FINANCIAL FEMALES: SUE MURRAY-JOHNSON

Empowering and Encouraging Women in Finance: an interview with Sue Murray Johnson of The Family and Childcare Trust

What do you do?

Sue_croppedI am the Director of Finance and Resources at the Family and Childcare Trust but I have held similar roles within a range of charities.  The roles in each charity have varied according to the priorities and issues affecting each one.  In this role, as a new charity the development of financial systems has been pivotal but in others I have managed the finance teams whilst dealing with broader organisational development matters.

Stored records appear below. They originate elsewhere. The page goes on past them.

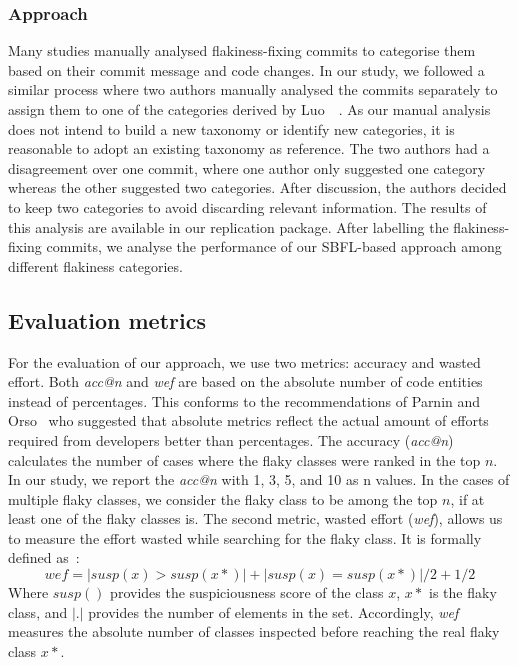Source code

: \subsubsection{Approach}
Many studies manually analysed flakiness-fixing commits to categorise them~\cite{Luo2014,Thorve2018} based on their commit message and code changes.
In our study, we followed a similar process where two authors manually analysed the commits separately to assign them to one of the categories derived by Luo~\etal~\cite{Luo2014}.
As our manual analysis does not intend to build a new taxonomy or identify new categories, it is reasonable to adopt an existing taxonomy as reference.
The two authors had a disagreement over one commit, where one author only suggested one category whereas the other suggested two categories.
After discussion, the authors decided to keep two categories to avoid discarding relevant information.
The results of this analysis are available in our replication package.
After labelling the flakiness-fixing commits, we analyse the performance of our SBFL-based approach among different flakiness categories. 


\subsection{Evaluation metrics}
For the evaluation of our approach, we use two metrics: accuracy and wasted effort. 
Both \textit{acc@n} and \textit{wef} are based on the absolute number of code entities instead of percentages.
This conforms to the recommendations of Parnin and Orso~\cite{parnin} who suggested that absolute metrics reflect the actual amount of efforts required from developers better than percentages. 
The accuracy (\textit{acc@n}) calculates the number of cases where the flaky classes were ranked in the top $n$.
In our study, we report the \textit{acc@n} with 1, 3, 5, and 10 as n values. %
In the cases of multiple flaky classes, we consider the flaky class to be among the top $n$, if at least one of the flaky classes is.
The second metric, wasted effort (\textit{wef}), allows us to measure the effort wasted while searching for the flaky class. It is formally defined as~\cite{monperrus-ICSME}:
\[ wef = |{susp(x) > susp(x*)}| + |{susp(x) = susp(x*)}|/2 + 1/2\]
Where $susp()$ provides the suspiciousness score of the class $x$, $x*$ is the flaky class, and $|.|$ provides the number of elements in the set. Accordingly, \textit{wef} measures the absolute number of classes inspected before reaching the real flaky class $x*$. 

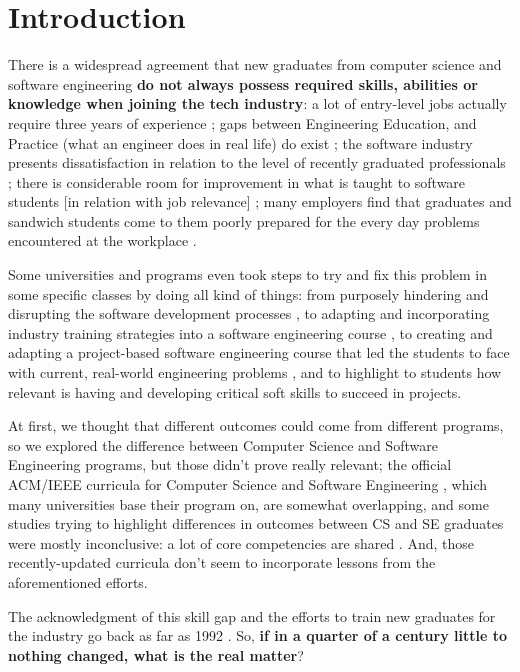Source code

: \documentclass{sigchi}
\begin{document}
\section{Introduction}
There is a widespread agreement that new graduates from computer science and software engineering \textbf{do not always possess required skills, abilities or knowledge when joining the tech industry}: a lot of entry-level jobs actually require three years of experience \cite{Chakrabarti2018}; gaps between Engineering Education, and Practice (what an engineer does in real life) do exist \cite{Sivanesan2017}; the software industry presents dissatisfaction in relation to the level of recently graduated professionals \cite{Portela2017}; there is considerable room for improvement in what is taught to software students [in relation with job relevance] \cite{Lethbridgea}; many employers find that graduates and sandwich students come to them poorly prepared for the every day problems encountered at the workplace \cite{Dawson2000}.

Some universities and programs even took steps to try and fix this problem in some specific classes by doing all kind of things: from purposely hindering and disrupting the software development processes \cite{Dawson2000}, to adapting and incorporating industry training strategies into a software engineering course \cite{Portela2017}, to creating and adapting a project-based software engineering course that led the students to face with current, real-world engineering problems \cite{Delgado2017}, and to highlight to students how relevant is having and developing critical soft skills to succeed in projects\cite{Bastarrica2017}.

At first, we thought that different outcomes could come from different programs, so we explored the difference between Computer Science and Software Engineering programs, but those didn't prove really relevant; the official ACM/IEEE curricula for Computer Science \cite{Force2013} and Software Engineering \cite{Ardis2015}, which many universities base their program on, are somewhat overlapping, and some studies trying to highlight differences in outcomes between CS and SE graduates were mostly inconclusive: a lot of core competencies are shared \cite{Meziane2004} \cite{Rasool2014}. And, those recently-updated curricula don't seem to incorporate lessons from the aforementioned efforts.

The acknowledgment of this skill gap and the efforts to train new graduates for the industry go back as far as 1992 \cite{Dawson1992}. So, \textbf{if in a quarter of a century little to nothing changed, what is the real matter}?
\end{document}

How did you get into this?

By accident, and by not being scared of numbers!  I graduated in Environmental Sciences with a particular interest in environmental hazards (floods, earthquakes, volcanoes) and joined the voluntary sector in an overseas development role.  My first task was to organise a shipment of water purification tablets to Bangladesh.  It became clear in that role, and in later ones, that I was quite happy to manage budgets and ensure that reports were submitted on time.  This became a key part of later roles.  I took a management role in my early thirties in a charity that had to rapidly modernise their financial management processes and I introduced Sage accounts to the charity.  Within a year I was producing the year end accounts.  My training was very much “hands on” and under the guidance of the charity’s auditor.  Since then, I have held director-level finance and general management roles in three national charities.

Can you explain a typical day?

Not really, and that is part of the attraction.  My recent jobs have all included line management and membership of the senior management team, so there are responsibilities that go alongside the substantive elements of my role.  My tasks over the past week have included writing Board papers, dealing with banking issues, resolving a collapse of the telephone system and reviewing the risk register.  I enjoy working in a medium-sized charity where it is important to be both operational and strategic.

From your experience, would you say it’s a good job for a woman?

In general, yes.  In a financial management role there is an element of routine (despite what I said above) in that month-end, year-end, VAT returns and audits are regular events.  This means that key elements of the role can be planned in advance.  From a personal point of view, I have benefitted from working for some very flexible employees and have had a range of part-time arrangements in place, alongside the ability to work from home.

What advice would you give to someone entering the profession?

I think that for finance personnel in the voluntary sector it is important to have an understanding of and empathy with the work of the wider organisation.   Communication skills and getting involved in the charity will enhance the experience of being in the finance team.

Best financial advice for any woman?

Budget, and keep a track of expenditure.